A question may opt out of abstention by setting requireAnswer: true, in which case abstain: true is rejected and a selection must be present. This is orthogonal to having an “Abstain” option among options — the latter is a regular selection that shows up in per-option counts.

Storage and tabulation

All vote types share the same ballot structure and are validated at the Hydra layer.

Each ballot is signed by the voter as a SignedVotePayload{ ballotId, nonce, votes: VoteSelection[] } — and the canonical evidence bundle is pinned to IPFS, with its blake2b_256 hash anchored on-chain through the voter token’s UTxO chain. The selection shape per method (above) determines how votes[].selection is interpreted. See Auditability for the full evidence model and verification flow.

Tabulation runs after the head finalizes. Hydra emits raw cryptographic counts only — per-option counts, per-value distribution histograms, pairwise preference matrices, per-option point totals, per-option rating distributions. Stake / role weighting, eligibility filtering, and any opinionated “winner” computation (Borda scores, Condorcet winners, ranked- choice elimination rounds, etc.) are deliberately not part of the on-chain or IPFS results — those are downstream interpretations applied by the voting authority on top of the raw evidence.

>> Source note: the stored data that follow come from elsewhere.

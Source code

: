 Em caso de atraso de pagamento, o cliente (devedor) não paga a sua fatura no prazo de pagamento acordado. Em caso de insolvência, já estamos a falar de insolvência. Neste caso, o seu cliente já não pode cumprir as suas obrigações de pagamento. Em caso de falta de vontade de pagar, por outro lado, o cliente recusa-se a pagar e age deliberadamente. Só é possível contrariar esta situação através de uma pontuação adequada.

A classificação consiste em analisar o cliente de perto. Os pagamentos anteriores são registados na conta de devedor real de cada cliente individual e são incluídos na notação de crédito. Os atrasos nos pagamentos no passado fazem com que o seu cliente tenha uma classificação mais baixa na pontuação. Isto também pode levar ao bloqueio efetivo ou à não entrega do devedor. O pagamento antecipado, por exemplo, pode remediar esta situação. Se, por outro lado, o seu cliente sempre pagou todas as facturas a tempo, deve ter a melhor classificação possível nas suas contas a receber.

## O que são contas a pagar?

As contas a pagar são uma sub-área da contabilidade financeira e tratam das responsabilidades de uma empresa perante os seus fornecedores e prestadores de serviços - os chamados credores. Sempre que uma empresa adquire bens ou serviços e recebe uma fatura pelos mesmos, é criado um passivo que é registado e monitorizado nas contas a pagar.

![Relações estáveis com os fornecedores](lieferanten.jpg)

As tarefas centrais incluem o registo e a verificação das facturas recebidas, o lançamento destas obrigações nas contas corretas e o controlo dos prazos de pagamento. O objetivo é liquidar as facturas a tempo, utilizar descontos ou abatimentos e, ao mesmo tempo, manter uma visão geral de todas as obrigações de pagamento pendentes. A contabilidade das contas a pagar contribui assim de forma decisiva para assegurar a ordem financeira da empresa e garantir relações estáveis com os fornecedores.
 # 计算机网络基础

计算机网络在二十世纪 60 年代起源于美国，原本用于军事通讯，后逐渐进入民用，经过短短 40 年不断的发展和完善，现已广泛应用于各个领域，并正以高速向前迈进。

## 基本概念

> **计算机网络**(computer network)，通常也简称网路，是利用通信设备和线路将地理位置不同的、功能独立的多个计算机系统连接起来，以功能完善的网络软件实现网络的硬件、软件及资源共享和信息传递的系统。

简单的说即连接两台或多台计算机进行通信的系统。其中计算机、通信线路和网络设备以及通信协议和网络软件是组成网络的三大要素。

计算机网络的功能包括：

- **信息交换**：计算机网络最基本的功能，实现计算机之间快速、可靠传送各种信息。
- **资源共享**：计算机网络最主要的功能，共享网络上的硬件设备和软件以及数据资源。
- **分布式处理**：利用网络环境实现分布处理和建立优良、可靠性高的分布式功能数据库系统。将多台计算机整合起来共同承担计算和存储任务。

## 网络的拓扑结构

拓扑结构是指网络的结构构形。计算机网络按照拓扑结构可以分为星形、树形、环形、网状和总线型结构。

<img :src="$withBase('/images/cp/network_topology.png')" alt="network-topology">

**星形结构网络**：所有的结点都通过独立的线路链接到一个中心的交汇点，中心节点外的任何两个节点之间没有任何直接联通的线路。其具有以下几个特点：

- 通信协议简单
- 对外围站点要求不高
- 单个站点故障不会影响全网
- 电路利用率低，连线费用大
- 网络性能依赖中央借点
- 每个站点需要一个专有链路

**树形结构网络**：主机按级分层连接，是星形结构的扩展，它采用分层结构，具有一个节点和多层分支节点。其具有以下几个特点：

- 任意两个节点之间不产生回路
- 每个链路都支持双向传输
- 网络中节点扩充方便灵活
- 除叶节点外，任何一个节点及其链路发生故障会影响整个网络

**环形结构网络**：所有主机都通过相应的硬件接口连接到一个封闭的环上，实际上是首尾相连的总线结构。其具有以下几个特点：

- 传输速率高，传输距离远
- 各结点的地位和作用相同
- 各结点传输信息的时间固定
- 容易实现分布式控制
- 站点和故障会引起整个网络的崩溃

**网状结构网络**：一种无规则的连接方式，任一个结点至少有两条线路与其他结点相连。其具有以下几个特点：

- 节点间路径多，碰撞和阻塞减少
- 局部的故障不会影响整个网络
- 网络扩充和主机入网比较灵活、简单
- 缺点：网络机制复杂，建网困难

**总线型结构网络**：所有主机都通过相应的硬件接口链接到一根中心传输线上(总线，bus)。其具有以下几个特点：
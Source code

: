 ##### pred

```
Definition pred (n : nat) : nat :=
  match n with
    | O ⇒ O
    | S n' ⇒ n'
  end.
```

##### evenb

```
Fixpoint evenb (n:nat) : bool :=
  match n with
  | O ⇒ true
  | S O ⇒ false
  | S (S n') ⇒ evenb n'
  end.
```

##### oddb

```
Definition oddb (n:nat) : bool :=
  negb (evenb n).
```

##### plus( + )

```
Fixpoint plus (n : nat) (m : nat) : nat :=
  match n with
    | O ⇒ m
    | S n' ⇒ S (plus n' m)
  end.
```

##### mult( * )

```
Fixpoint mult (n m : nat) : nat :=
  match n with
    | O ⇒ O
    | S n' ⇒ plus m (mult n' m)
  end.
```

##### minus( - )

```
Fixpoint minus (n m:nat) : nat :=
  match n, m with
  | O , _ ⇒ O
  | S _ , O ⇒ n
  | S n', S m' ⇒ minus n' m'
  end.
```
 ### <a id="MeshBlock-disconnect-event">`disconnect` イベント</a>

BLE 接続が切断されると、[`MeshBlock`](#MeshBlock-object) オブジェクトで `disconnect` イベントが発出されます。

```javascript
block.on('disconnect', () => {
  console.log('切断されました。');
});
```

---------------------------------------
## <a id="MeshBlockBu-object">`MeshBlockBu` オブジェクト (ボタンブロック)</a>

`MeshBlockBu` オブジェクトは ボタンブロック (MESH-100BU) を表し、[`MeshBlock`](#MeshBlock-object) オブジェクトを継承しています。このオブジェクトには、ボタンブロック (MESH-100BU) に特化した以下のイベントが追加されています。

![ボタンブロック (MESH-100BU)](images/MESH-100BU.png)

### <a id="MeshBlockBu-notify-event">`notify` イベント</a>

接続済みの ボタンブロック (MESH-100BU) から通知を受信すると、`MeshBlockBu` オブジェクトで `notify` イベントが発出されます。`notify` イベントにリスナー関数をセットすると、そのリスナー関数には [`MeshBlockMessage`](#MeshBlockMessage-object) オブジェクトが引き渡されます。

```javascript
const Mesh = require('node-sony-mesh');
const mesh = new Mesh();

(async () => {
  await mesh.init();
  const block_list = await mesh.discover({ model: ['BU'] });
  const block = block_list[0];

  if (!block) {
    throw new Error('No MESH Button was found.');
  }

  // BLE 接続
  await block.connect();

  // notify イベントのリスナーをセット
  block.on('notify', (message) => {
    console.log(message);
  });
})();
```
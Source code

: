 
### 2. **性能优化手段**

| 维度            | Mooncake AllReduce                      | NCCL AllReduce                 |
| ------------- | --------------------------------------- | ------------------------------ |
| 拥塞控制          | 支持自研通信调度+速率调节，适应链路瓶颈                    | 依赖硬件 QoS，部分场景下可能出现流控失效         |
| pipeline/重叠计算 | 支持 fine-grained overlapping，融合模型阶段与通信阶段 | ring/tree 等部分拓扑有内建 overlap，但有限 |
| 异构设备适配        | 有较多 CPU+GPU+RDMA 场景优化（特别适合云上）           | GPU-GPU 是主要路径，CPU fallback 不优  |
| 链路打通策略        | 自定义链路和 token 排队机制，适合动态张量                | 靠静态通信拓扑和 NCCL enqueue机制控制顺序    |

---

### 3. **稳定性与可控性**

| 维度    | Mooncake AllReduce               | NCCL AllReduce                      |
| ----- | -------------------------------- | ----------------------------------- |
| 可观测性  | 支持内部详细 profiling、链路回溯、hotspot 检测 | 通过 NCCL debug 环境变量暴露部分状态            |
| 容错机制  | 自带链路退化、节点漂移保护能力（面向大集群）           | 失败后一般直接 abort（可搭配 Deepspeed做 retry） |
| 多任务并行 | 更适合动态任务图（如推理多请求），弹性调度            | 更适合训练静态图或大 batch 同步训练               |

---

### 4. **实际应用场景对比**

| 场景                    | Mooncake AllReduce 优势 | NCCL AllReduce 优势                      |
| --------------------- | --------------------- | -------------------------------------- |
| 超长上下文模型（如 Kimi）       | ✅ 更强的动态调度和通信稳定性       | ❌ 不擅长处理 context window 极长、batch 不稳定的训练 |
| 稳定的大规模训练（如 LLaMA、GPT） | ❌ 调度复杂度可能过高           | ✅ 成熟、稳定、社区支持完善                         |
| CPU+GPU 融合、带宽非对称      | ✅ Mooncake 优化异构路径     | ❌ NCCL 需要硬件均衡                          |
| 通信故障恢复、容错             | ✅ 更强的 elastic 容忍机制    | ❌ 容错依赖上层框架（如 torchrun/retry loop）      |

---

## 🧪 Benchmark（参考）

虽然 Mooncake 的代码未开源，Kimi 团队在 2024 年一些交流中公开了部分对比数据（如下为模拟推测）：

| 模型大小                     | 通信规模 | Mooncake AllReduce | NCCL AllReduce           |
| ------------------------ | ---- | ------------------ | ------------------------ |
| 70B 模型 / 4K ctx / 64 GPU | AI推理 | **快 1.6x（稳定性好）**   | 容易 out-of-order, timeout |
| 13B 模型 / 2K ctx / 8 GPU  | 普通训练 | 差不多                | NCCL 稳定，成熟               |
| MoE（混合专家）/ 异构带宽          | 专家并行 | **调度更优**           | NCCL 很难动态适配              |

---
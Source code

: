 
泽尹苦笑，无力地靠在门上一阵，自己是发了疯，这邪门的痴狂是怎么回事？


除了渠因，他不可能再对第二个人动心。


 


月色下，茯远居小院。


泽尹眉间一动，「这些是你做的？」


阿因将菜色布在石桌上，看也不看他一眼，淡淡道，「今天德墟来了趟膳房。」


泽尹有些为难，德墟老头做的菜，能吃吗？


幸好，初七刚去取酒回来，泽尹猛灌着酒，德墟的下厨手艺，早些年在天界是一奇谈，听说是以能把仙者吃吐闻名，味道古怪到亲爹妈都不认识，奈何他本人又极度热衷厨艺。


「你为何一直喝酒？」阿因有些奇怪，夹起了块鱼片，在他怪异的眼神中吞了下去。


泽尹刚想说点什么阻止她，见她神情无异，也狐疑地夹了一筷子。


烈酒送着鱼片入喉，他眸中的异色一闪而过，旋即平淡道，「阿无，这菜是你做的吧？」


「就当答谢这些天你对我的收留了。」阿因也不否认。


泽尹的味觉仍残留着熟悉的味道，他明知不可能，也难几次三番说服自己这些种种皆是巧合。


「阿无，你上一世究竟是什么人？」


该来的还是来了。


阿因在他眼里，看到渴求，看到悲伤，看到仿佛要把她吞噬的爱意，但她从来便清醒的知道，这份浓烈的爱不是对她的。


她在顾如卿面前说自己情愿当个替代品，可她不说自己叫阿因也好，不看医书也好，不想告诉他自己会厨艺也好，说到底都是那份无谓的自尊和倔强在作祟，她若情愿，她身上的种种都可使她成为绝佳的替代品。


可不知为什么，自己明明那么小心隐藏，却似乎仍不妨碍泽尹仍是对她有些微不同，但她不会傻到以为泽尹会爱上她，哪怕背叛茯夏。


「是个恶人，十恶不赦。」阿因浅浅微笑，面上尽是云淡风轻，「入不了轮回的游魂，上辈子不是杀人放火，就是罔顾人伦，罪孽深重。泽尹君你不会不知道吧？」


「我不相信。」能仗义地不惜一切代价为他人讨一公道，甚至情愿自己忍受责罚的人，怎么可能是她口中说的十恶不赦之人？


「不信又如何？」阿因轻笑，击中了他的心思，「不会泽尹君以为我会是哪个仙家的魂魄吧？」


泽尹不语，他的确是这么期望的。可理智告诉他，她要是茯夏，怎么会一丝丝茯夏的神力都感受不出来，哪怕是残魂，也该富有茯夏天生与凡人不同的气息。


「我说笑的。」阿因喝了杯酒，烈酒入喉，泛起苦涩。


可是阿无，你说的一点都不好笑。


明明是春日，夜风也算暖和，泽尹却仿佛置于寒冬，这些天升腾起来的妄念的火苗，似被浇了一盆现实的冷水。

Results are bucketed by role (drep, pool, stake) on each question, plus a "raw" aggregate across roles. Role-specific weighting modes (CredentialBased / StakeBased / PledgeBased) live on the ballot definition; they instruct downstream consumers how to weight, but do not modify the raw counts that Hydra publishes.

Authoring aliases

The Proposal Module exposes a slightly different naming surface to ballot authors. The backend translates each alias to a canonical Hydra method when it prepares the ballot for the head:

Authoring voteType Hydra method Notes
choice binary (2 options) or single-choice (≥3 options) Selection shape is identical for both.
multi-choice multi-choice Honors minSelections / maxSelections.
budget multi-choice Knapsack: backend additionally enforces Σ option.costvoterBudget at submission time. Hydra itself only enforces count bounds.
weighted weighted voterBudget becomes Hydra’s budget.
ranked ranked Defaults rankCount to options.length.
scale range voteIncrement becomes the step on valueRange.
likert likert ratingRange is passed through unchanged.

For an auditor verifying tallies, the authoring alias is informational only — the on-chain commitments and Hydra-validated rules always reference the canonical method.

See the Hydra & Architecture section for details on how validation works inside the state channel, and the Auditability section for the per-method tally shapes emitted to the final results object.